Word for word, copy out the entries below, but not the pictures in them.
____________
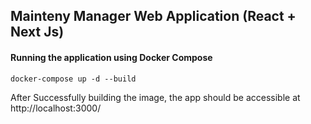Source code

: ## Mainteny Manager Web Application (React + Next Js)

#### Running the application using Docker Compose

```
docker-compose up -d --build
```

After Successfully building the image, the app should be accessible at http://localhost:3000/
____________
*Exercise output*
Source code

: ## Mainteny Manager Web Application (React + Next Js)

#### Running the application using Docker Compose

```
docker-compose up -d --build
```

After Successfully building the image, the app should be accessible at http://localhost:3000/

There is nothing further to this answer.